* Problem:
Beginning with the line below that contains "table of keys" and ending with the line that contains "Q \,|\, P \right) \\", retype every line exactly. Pictures are not copied.

*** Supplied data

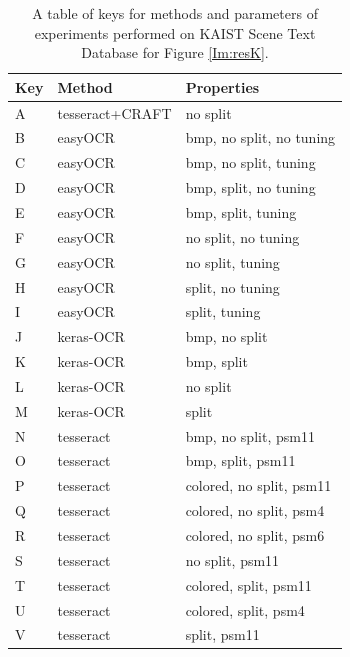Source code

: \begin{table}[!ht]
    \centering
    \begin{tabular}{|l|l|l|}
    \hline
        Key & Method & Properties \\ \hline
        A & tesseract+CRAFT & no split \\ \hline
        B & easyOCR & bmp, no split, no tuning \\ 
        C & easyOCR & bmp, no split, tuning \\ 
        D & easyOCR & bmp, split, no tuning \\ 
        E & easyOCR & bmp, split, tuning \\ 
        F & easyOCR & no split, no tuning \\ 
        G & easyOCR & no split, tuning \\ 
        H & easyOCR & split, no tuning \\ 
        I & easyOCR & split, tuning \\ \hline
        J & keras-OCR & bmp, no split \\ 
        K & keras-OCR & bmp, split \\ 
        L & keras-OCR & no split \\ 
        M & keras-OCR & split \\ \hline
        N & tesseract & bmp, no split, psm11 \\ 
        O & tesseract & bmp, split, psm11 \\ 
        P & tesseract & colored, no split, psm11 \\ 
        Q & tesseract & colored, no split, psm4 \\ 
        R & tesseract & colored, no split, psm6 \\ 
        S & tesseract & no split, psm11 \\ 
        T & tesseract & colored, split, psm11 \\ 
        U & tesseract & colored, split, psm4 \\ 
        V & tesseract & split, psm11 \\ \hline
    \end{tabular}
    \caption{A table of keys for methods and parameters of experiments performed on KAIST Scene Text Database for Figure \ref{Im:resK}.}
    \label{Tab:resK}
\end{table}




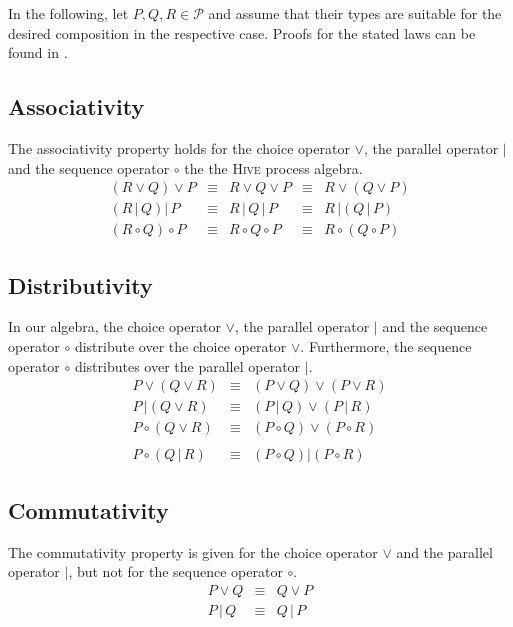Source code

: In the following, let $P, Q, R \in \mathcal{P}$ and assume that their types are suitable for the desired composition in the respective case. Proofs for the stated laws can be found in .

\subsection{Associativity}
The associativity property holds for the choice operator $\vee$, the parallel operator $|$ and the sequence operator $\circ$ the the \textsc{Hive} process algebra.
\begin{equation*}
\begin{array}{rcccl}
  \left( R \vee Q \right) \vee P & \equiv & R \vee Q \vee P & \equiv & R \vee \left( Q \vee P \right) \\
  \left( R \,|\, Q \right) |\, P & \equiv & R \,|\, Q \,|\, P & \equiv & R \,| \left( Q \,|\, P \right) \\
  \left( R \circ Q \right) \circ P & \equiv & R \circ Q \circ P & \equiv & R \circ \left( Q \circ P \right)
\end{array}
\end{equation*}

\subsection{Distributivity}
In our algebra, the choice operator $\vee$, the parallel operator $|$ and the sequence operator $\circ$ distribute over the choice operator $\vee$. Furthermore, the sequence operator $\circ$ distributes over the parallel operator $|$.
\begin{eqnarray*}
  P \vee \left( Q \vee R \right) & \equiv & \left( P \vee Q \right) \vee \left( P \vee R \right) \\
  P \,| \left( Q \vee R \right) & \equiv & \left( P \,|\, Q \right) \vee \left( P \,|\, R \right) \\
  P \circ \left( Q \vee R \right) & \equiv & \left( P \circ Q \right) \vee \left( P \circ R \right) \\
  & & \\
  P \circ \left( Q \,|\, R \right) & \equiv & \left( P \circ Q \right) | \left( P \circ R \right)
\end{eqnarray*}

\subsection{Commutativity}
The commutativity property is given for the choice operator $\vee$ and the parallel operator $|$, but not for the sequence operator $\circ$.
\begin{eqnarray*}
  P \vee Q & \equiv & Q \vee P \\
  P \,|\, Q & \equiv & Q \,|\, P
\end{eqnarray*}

******
*** Supplied data

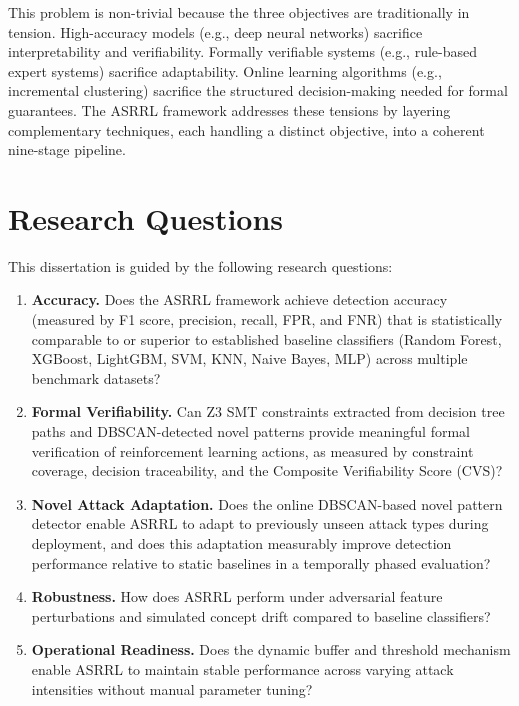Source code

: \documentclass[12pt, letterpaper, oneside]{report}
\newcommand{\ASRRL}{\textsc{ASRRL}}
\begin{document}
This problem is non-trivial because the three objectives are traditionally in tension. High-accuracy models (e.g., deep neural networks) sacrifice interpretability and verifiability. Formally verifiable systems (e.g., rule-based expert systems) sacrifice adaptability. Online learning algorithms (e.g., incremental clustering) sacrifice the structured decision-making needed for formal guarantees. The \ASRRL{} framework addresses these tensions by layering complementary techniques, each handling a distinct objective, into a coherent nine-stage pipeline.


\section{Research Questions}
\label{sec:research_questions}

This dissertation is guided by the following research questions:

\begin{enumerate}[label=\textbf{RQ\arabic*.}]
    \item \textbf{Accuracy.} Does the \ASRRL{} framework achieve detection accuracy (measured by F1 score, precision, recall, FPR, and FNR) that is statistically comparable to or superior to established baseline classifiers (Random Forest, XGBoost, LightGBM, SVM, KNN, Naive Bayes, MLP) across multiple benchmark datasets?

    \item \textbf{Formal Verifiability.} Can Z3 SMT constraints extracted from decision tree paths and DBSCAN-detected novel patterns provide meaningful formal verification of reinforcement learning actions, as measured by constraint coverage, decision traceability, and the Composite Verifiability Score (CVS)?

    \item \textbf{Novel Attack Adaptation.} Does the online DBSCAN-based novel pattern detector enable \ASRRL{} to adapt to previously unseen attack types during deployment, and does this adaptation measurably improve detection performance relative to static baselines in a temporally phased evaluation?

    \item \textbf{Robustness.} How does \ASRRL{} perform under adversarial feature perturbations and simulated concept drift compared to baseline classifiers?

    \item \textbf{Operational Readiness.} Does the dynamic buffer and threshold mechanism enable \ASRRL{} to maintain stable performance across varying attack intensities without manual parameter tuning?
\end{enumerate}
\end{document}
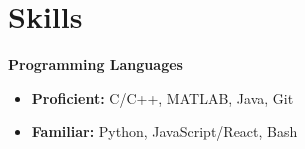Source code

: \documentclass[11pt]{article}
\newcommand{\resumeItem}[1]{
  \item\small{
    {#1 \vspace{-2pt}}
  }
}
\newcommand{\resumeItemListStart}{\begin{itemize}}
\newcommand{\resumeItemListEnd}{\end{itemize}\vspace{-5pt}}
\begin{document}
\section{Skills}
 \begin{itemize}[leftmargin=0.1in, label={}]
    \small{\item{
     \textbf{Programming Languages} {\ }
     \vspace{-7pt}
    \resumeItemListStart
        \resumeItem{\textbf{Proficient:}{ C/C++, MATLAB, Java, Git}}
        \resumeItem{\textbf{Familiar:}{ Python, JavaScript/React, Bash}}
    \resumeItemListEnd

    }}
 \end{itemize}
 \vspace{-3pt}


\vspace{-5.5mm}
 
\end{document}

******

* Exercise solution:
    \caption{A table of keys for methods and parameters of experiments performed on KAIST Scene Text Database for Figure \ref{Im:resK}.}
    \label{Tab:resK}
\end{table}




Source code

: In the following, let $P, Q, R \in \mathcal{P}$ and assume that their types are suitable for the desired composition in the respective case. Proofs for the stated laws can be found in .

\subsection{Associativity}
The associativity property holds for the choice operator $\vee$, the parallel operator $|$ and the sequence operator $\circ$ the the \textsc{Hive} process algebra.
\begin{equation*}
\begin{array}{rcccl}
  \left( R \vee Q \right) \vee P & \equiv & R \vee Q \vee P & \equiv & R \vee \left( Q \vee P \right) \\
  \left( R \,|\, Q \right) |\, P & \equiv & R \,|\, Q \,|\, P & \equiv & R \,| \left( Q \,|\, P \right) \\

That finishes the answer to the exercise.